Paired or unpaired test?

Forum experts,

I'm doing some environmental data anlalysis and I'm struggling with the correct statistics approach. I have data from 4 3-week studies where a number of parameters were collection both upwind and downwind of an emissions site. I have 1-min data that I have also averaged into 1-hour intervals. I want to determine if the difference between upwind and downwind measurments during these time periods was statistically significant.

So far:
My sites are East and West of the emissions source, about 1/2 km away in each direction (>1km distance between sites). I have grouped data into easterly and westerly flow regimes to separate the upwind and downwind observations from the rest of the data (I used 30 degree bins centered on 90 and 270 degrees).

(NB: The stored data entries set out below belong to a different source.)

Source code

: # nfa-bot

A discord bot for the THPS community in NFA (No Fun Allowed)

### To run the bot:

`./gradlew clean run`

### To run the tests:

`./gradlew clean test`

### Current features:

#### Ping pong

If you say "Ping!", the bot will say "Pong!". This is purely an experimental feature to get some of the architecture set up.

Is is appropriate to use a paired comparison test (I'm looking at the paired t test or the Mann-Whitney test)? The sites are not collocated, which means there is transport time between the samples measured at either location. I was thinking I could do the test on the 1-hour averages to kind of smooth out the effects of transport time between sites.

Many thanks for any help or advice you can give me!



New Member
Dear Cassarch

I think that you could probably used a paired t-test if I understand your study design correctly.

You would compare upwind versus downwind measurements for each 1-hour time interval.

I think that you are right in that you have to make sure that the time interval is much greater than the transport time - you might even need to use 2h intervals here dependent on the wind speed/transport time. I have no idea, however, how large the time intervals versus the wind speed would have to be to smooth out these effects (I'd guess if transport time is 5 minutes (i.e. windspeed = 12kph), 1h intervals are reasonable).

I guess that you would group data from each hourly (or other) time interval, calculate the difference in the 2 values measured, and then perform a t-test compared against the null hypothesis that difference = 0.

As long as sample size > 30 or so (which, I guess from your data it is) the t-test should be fine due to the central limit theorem even if the underlying data set is not normally distributed (I think central limit theorem can be applied with sample sizes greater than as little as 10 or so).

I hope this helps. I'd be interested to know if anyone else agrees.

You might also want to look at whether the magnitude of differences between measurements are correlated with windspeed as I suspect they might be.

With best wishes

Thank for the response, Simon!

Another question:

Someone asked if I was going to consider autocorrelation of the data. I'm not sure I understand the concept of autocorrelation or how it would apply to these data. Would this be similar to looking at something like the gaseous data (ammonia in this case) compared to wind speed, as you suggested?